Contractor Astaldi Construction Corp. on Jan. 9 began work on the flat slab bridge supported on driven piles. “A pile-driving program will commence, with a minimum depth of 27 feet,” says Zachary Stringer, co-construction manager with FDOT. “Carbon FRP will be used on the pilings.”

The carbon-fiber composite cable (CFCC) is “a stranded polymer that consists of twisted fibers and thermosetting epoxy resin,” says Yoshiaki Yamamoto, president and CEO of Tokyo Rope USA, the manufacturer. CFCC is non-corrosive, lightweight and flexible, he adds. For the Halls River Bridge, CFCC will serve as prestressing strands for precast-concrete piles and precast-concrete sheet piles.

The product was first deployed on a bridge in Michigan in 2001. As of this year, there will be 21 applications in the U.S., says Yamamoto.

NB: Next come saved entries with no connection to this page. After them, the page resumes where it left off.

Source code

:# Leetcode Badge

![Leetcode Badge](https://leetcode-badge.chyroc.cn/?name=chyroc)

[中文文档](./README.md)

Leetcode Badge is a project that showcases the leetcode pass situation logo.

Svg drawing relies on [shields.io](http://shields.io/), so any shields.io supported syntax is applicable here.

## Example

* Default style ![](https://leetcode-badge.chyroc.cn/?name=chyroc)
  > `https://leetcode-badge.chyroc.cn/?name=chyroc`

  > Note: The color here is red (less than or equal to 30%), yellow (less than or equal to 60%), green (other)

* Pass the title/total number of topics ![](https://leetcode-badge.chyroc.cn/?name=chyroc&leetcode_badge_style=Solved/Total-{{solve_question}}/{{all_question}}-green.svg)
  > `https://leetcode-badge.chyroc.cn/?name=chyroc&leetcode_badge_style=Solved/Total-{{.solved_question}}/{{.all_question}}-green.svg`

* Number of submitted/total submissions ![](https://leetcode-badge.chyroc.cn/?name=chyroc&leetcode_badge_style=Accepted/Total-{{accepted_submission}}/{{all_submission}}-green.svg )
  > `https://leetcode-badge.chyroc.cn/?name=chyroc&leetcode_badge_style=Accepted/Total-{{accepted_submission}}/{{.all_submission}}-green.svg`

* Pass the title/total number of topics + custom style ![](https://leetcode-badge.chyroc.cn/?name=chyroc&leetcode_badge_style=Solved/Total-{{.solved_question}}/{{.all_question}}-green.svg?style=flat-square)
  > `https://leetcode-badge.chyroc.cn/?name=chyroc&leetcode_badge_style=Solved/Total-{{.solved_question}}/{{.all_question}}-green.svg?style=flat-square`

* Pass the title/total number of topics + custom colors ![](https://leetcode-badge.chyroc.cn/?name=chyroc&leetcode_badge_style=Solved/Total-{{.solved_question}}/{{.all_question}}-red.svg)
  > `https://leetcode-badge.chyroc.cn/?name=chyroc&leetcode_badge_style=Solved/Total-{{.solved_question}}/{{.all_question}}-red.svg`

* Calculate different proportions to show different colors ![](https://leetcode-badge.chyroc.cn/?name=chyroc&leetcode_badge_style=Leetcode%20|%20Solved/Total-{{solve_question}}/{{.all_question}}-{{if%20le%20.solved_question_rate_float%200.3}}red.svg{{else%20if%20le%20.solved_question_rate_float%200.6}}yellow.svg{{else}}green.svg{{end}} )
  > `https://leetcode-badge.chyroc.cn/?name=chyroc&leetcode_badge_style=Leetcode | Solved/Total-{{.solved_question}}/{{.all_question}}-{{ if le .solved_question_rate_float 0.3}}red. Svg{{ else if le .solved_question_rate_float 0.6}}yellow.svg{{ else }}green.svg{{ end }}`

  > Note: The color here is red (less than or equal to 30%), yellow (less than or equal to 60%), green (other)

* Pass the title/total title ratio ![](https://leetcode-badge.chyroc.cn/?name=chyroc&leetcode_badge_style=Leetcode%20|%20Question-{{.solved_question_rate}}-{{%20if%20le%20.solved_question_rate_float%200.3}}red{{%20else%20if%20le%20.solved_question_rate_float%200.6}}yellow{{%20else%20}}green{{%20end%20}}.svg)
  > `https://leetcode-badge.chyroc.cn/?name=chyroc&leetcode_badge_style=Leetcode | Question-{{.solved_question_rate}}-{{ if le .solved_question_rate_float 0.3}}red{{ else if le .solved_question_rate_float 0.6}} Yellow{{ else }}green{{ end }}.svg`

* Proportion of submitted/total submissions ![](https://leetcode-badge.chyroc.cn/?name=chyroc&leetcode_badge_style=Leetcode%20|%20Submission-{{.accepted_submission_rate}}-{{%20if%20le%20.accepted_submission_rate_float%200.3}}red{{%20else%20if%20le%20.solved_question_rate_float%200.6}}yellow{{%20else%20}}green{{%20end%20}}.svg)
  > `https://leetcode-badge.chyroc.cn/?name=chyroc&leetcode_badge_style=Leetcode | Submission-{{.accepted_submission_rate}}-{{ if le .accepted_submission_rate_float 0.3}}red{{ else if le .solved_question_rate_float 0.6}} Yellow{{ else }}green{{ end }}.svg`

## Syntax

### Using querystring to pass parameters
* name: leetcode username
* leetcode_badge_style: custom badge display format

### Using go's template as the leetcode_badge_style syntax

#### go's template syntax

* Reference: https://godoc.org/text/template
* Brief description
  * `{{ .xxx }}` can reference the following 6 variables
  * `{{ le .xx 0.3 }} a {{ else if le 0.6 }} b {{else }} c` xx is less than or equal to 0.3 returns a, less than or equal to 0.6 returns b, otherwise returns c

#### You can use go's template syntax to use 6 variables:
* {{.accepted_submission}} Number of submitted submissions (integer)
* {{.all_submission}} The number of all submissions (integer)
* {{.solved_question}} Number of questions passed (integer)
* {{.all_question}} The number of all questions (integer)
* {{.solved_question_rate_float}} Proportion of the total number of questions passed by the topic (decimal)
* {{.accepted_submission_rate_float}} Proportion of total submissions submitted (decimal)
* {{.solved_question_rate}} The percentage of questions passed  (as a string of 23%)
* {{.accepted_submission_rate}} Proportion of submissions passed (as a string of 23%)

CFCC can be easily wound into a coil or on a reel, he adds. Jacksonville-based Gate Precast Co. will install the 18-in.-dia piles from 55 ft to 70 ft deep. “We got this job mainly because of our past experience using carbon-fiber materials,” says Scott Henning, plant manager for Gate Precast.

Gate Precast crews will helically wind a 15-millimeter-dia, seven-cord CFCC—that is, six carbon-fiber cords wrapped around a central straight cord—to prestress the piles longitudinally. Twelve CFCC strands will stretch along the pile’s perimeter, and a 5-mm-dia cord will wind along the length of the pile.

The contractor will convert the existing two-lane bridge into a two-way one-lane bridge and remove half the old bridge; next, the contractor will build the northern half of the new bridge. “Then, [Astaldi] will take the traffic and move it to a two-way, two-lane condition, demolish the other half and construct the southern half,” says Stringer.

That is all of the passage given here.